The other Jack Warner again


Slate has an article by Ben Mathis-Lilley about the black Jack Warner:
In 2012, soccer figures in bombastic ex-FIFA big-shot Jack Warner's home country of Trinidad & Tobago blamed him for the loss of $750,000 in Haiti earthquake relief funds that had gone missing, announcing that the donated money had been paid into accounts that he controlled before it was lost. The BBC now reports that United States authoritie who have indicted Warner are also making that claim as part of their wider inquiry into FIFA. From the network's report:
Papers seen by the BBC contain allegations of wire fraud totaling $750,000—emergency aid money sent from FIFA and the Korean FA for victims of the earthquake.

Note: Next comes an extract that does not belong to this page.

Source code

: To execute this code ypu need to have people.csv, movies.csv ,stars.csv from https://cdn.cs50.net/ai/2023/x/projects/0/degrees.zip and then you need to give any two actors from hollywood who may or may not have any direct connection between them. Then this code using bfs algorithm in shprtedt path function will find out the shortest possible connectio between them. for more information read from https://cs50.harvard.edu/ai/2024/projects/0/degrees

But investigators claim that it was transferred into accounts controlled by Warner at "Warner's direction" for his "personal use". And four years on the money is still unaccounted for.
Warner was arrested in Trinidad in May of 2015 and the US is seeking his extradition; the BBC says American prosecutors' investigation covers 75 different bank accounts that Warner controlled.
In other Warner news, FIFA's dubious claim that it did not participate in the "initiation, approval, and implementation" of a ten million dollar transaction between Warner and the South African government has been further undermined by the publication of a 2007 letter in which FIFA secretary general Jerome Valcke confirmed that the money would be "transferred to the FIFA account in Zurich for FIFA to administer." The money, given to Warner under the auspices of a "diaspora legacy program" for Caribbean soccer development, is thought to have been a bribe related to South Africa's successful bid to host the 2010 World Cup.
Rico says we let these gus into positions where they can lay their hands on a lot of money, and then are surprised when they do... (As if we don't have enough rich white guys doing the same thing.)